**Study material:**

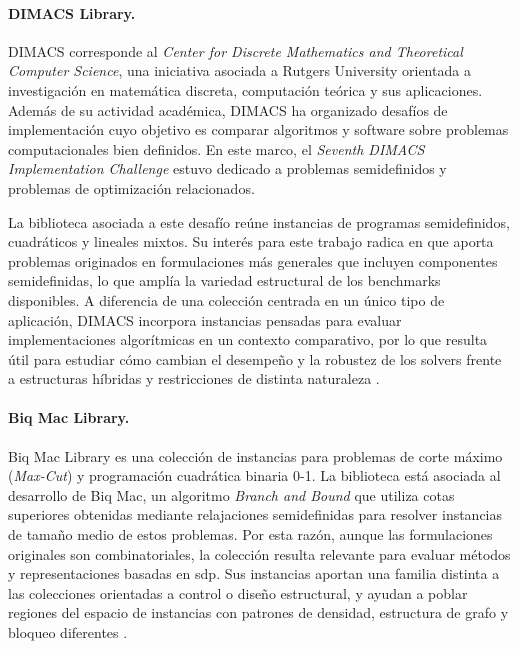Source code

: \paragraph{DIMACS Library.}
\label{subsec:benchmark_dimacs}

DIMACS corresponde al \textit{Center for Discrete Mathematics and Theoretical Computer
Science}, una iniciativa asociada a Rutgers University orientada a investigación en matemática
discreta, computación teórica y sus aplicaciones. Además de su actividad académica, DIMACS ha
organizado desafíos de implementación cuyo objetivo es comparar algoritmos y software sobre
problemas computacionales bien definidos. En este marco, el \textit{Seventh DIMACS
Implementation Challenge} estuvo dedicado a problemas semidefinidos y problemas de
optimización relacionados.

La biblioteca asociada a este desafío reúne instancias de programas semidefinidos,
cuadráticos y lineales mixtos. Su interés para este trabajo radica en que aporta problemas
originados en formulaciones más generales que incluyen componentes semidefinidas, lo que amplía
la variedad estructural de los benchmarks disponibles. A diferencia de una colección centrada en
un único tipo de aplicación, DIMACS incorpora instancias pensadas para evaluar implementaciones
algorítmicas en un contexto comparativo, por lo que resulta útil para estudiar cómo cambian el
desempeño y la robustez de los solvers frente a estructuras híbridas y restricciones de distinta
naturaleza \cite{DIMACSLibraryMixeda}.

\paragraph{Biq Mac Library.}
\label{subsec:benchmark_biqmac}

Biq Mac Library es una colección de instancias para problemas de corte máximo
(\textit{Max-Cut}) y programación cuadrática binaria 0-1. La biblioteca está asociada al
desarrollo de Biq Mac, un algoritmo \textit{Branch and Bound} que utiliza cotas superiores
obtenidas mediante relajaciones semidefinidas para resolver instancias de tamaño medio de estos
problemas. Por esta razón, aunque las formulaciones originales son combinatoriales, la colección
resulta relevante para evaluar métodos y representaciones basadas en \acrshort{sdp}. Sus
instancias aportan una familia distinta a las colecciones orientadas a control o diseño
estructural, y ayudan a poblar regiones del espacio de instancias con patrones de densidad,
estructura de grafo y bloqueo diferentes \cite{BiqMacLibrarya}.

**Task description:**
Where a line in the material above holds "cite", copy that line.

**Result for this task:**
naturaleza \cite{DIMACSLibraryMixeda}.
estructura de grafo y bloqueo diferentes \cite{BiqMacLibrarya}.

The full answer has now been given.